Segment Start: EXERCISE INPUT

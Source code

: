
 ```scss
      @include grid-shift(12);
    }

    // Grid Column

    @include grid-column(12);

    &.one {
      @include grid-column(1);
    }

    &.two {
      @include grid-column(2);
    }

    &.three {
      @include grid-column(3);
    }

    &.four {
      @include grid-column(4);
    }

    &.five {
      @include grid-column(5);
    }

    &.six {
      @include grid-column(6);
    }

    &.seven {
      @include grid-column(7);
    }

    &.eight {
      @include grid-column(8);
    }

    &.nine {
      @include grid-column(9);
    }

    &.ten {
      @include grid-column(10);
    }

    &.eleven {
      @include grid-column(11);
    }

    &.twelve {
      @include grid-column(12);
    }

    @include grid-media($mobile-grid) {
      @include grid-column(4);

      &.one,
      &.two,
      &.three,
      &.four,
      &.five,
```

Segment End: EXERCISE INPUT
Segment Start: EXERCISE INPUT

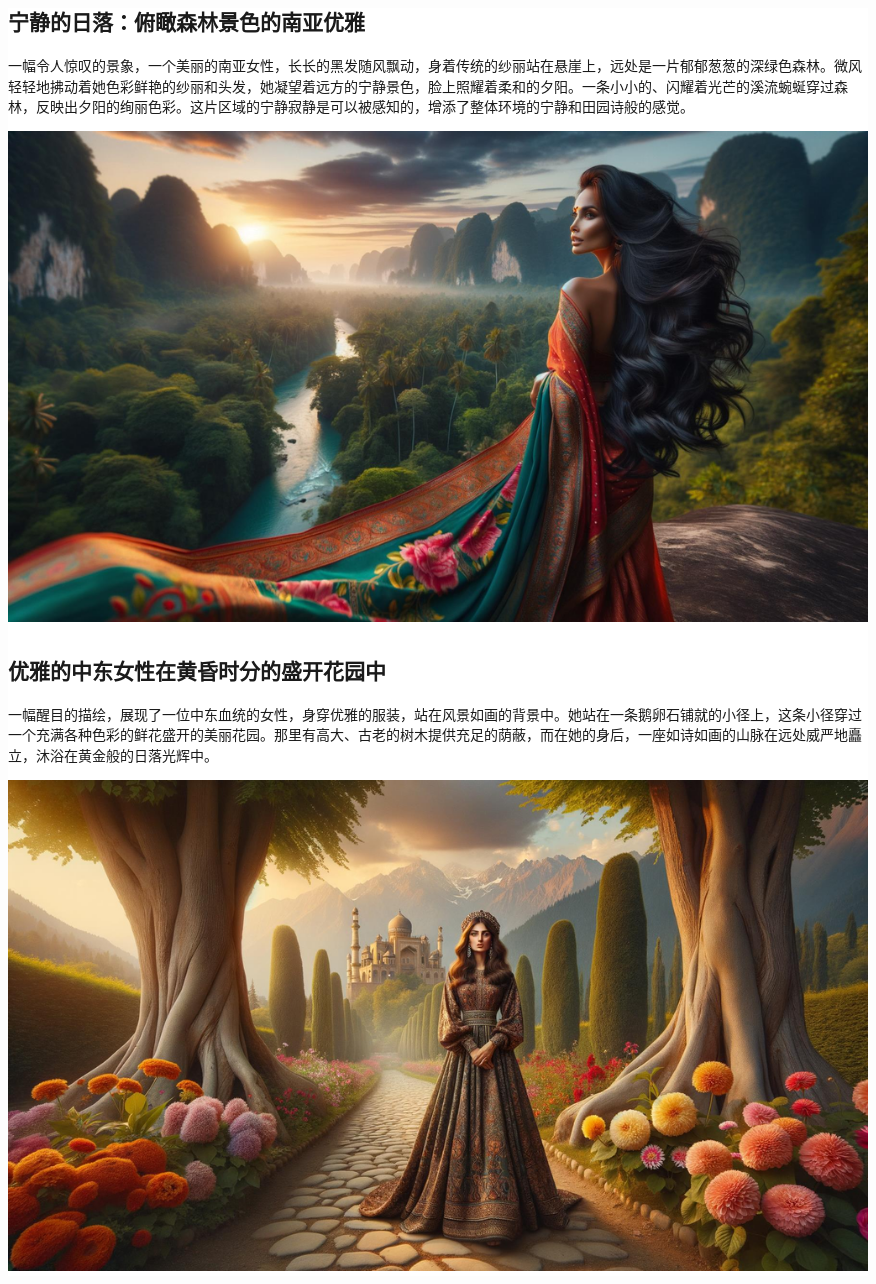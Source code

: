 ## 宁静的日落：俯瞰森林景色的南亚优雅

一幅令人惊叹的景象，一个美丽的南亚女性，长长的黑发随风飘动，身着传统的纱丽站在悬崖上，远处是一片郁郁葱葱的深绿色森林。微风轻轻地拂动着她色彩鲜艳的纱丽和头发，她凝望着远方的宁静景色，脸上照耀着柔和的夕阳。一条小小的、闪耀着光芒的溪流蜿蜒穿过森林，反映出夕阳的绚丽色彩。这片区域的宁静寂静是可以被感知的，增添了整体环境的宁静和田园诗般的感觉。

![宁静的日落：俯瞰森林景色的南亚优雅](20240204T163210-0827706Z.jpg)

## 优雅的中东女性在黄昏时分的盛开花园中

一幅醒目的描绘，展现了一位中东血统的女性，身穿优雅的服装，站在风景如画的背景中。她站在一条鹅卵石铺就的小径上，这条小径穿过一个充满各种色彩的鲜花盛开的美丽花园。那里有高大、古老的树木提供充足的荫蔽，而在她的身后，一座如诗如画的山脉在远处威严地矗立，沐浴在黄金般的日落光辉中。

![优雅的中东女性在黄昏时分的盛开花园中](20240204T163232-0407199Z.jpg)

Segment End: EXERCISE INPUT
Segment Start: EXERCISE INPUT

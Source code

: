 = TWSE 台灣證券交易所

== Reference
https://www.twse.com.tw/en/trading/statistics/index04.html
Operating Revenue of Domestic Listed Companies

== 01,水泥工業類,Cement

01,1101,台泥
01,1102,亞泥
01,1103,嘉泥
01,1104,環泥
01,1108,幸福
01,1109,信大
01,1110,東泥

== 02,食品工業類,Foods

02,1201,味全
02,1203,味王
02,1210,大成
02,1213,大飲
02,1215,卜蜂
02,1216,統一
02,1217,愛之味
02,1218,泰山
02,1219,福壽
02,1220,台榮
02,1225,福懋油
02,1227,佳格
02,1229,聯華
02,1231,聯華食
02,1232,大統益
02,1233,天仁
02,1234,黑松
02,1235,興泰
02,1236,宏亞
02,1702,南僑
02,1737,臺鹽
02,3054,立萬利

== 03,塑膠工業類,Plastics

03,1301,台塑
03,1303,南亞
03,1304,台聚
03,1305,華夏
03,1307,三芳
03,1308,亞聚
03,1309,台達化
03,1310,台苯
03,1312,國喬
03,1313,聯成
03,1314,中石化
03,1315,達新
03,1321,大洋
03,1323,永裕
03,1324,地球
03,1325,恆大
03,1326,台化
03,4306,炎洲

Segment End: EXERCISE INPUT

ACTION ITEM: Where a line above contains the word "俯瞰森林景色的南亚优雅", show that line.

RESULT FOR THIS EXERCISE:
: ## 宁静的日落：俯瞰森林景色的南亚优雅
![宁静的日落：俯瞰森林景色的南亚优雅](20240204T163210-0827706Z.jpg)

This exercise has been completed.